**TASK INPUTS:**
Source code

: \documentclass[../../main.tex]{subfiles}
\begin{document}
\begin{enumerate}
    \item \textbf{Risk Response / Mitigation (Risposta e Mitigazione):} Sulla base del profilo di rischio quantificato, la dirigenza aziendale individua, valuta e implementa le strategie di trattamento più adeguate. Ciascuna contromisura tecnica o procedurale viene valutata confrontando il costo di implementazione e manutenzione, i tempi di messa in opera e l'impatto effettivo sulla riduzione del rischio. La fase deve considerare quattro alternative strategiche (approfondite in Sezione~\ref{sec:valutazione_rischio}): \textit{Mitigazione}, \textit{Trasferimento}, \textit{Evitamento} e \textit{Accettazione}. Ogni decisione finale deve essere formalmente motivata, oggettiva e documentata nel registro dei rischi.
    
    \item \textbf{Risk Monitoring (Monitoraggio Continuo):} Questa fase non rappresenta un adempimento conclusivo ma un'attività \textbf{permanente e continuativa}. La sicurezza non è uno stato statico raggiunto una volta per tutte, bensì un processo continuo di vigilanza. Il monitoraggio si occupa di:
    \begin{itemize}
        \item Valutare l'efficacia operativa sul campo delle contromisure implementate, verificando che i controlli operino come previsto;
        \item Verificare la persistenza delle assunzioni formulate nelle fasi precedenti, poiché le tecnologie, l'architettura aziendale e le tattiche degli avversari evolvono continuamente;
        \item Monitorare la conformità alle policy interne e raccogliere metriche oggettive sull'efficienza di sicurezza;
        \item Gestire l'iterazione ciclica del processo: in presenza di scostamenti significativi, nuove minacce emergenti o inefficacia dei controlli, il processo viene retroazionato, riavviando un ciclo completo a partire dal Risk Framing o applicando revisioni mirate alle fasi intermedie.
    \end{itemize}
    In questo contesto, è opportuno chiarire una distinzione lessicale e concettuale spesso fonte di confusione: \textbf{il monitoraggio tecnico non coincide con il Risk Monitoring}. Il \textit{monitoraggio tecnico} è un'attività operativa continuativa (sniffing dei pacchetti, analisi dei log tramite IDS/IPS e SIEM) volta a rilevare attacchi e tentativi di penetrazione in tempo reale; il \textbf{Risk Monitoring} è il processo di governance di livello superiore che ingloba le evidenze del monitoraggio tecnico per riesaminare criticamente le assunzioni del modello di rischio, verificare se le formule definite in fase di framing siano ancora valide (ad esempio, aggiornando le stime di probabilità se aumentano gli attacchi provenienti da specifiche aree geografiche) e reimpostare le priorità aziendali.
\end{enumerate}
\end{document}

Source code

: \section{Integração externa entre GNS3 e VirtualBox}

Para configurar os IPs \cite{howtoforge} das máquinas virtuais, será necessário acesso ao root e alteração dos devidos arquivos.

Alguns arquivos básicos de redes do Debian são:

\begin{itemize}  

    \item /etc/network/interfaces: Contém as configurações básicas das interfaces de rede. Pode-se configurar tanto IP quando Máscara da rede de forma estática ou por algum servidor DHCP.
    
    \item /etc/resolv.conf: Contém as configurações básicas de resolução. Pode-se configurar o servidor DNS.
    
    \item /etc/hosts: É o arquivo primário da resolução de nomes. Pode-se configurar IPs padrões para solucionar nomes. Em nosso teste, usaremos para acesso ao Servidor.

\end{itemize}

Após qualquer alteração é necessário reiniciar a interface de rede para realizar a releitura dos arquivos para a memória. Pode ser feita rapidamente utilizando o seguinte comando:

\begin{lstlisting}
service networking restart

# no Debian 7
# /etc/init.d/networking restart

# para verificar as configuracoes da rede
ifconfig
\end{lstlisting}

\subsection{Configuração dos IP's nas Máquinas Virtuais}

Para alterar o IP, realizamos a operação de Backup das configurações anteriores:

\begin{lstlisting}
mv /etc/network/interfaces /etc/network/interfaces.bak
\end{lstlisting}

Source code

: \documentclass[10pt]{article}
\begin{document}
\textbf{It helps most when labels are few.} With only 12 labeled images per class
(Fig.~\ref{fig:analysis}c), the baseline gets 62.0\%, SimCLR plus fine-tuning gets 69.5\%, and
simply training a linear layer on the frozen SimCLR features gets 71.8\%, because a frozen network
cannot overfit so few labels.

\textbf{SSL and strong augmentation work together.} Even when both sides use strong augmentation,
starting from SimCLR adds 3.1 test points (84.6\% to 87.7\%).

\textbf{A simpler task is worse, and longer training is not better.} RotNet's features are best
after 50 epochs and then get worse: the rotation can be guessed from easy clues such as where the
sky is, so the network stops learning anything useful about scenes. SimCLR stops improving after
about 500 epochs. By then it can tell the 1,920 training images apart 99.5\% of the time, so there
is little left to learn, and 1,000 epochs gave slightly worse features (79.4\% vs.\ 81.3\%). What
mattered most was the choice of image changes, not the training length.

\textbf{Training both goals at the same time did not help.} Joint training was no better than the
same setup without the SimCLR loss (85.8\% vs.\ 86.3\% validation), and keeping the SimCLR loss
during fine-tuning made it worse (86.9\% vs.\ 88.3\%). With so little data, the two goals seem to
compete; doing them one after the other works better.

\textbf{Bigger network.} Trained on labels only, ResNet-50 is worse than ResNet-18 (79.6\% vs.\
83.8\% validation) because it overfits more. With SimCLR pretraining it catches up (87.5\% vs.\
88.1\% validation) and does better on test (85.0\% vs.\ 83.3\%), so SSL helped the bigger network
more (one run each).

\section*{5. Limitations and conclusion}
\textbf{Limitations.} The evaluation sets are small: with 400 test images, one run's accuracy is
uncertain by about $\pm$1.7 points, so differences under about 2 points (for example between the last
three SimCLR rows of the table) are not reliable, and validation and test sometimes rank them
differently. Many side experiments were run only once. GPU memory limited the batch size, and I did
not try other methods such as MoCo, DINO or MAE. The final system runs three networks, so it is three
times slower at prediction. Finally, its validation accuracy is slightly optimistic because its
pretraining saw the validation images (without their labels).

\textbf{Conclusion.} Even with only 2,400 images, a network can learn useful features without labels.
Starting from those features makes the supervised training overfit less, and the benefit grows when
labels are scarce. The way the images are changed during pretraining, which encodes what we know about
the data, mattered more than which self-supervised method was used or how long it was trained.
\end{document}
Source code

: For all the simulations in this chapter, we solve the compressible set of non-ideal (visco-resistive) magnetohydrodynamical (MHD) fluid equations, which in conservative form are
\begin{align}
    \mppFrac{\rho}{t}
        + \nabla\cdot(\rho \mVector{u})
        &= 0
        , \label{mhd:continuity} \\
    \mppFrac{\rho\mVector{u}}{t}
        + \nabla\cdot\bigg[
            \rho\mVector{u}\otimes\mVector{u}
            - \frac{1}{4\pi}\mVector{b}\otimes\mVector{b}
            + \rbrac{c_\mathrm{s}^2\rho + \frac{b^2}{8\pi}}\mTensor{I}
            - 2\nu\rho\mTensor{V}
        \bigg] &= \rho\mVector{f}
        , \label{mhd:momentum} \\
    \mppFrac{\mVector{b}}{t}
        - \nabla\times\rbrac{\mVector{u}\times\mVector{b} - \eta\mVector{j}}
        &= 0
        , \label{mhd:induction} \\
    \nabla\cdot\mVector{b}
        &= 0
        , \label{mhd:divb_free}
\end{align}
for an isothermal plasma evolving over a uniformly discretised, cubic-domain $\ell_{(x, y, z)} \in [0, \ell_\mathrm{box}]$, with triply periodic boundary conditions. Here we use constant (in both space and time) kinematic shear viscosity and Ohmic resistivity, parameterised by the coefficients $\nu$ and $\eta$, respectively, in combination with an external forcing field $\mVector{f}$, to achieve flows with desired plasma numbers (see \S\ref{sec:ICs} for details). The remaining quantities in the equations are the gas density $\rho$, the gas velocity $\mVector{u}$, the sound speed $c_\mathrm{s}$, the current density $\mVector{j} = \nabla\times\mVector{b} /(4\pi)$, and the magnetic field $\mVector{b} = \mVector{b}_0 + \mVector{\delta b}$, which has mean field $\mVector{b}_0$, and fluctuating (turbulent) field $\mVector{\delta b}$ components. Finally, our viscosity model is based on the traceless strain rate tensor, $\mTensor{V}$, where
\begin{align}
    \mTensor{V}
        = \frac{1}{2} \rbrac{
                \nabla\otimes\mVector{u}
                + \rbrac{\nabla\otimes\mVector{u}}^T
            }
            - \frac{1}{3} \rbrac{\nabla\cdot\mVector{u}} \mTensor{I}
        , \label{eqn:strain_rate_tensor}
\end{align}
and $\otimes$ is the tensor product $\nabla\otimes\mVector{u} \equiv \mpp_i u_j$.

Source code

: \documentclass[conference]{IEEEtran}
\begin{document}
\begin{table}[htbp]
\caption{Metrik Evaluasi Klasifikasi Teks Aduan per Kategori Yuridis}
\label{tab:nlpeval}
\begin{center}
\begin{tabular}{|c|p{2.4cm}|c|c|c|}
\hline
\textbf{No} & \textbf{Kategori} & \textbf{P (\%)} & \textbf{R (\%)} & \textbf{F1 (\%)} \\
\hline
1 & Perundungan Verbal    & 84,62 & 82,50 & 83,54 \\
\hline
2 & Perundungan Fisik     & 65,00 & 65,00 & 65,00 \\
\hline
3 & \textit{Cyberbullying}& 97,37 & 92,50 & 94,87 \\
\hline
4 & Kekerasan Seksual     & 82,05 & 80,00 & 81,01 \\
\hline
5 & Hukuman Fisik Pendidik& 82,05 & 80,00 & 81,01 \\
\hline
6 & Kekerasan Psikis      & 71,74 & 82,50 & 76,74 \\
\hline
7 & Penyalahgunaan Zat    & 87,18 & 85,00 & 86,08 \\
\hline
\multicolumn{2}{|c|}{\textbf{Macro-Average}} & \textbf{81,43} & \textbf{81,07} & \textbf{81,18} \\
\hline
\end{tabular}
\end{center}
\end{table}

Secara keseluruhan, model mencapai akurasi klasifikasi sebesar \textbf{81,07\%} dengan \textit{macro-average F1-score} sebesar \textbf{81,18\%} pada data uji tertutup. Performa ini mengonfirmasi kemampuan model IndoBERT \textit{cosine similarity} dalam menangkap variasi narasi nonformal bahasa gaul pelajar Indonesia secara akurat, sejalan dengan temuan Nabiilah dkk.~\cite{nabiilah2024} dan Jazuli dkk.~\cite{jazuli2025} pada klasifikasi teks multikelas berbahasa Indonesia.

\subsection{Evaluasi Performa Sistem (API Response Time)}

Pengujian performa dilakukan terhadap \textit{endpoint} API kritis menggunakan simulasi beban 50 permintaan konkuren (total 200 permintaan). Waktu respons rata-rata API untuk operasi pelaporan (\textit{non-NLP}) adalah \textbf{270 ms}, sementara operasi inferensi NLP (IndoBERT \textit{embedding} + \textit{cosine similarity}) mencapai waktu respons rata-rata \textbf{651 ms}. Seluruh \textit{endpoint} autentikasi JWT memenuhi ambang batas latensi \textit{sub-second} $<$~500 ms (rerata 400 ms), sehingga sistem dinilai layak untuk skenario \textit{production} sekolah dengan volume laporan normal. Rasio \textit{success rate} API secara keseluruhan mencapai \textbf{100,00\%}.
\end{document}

**WHAT TO DO:**
Show all lines from the data that contain "after".

**RESULT:**
after 50 epochs and then get worse: the rotation can be guessed from easy clues such as where the
sky is, so the network stops learning anything useful about scenes. SimCLR stops improving after
compete; doing them one after the other works better.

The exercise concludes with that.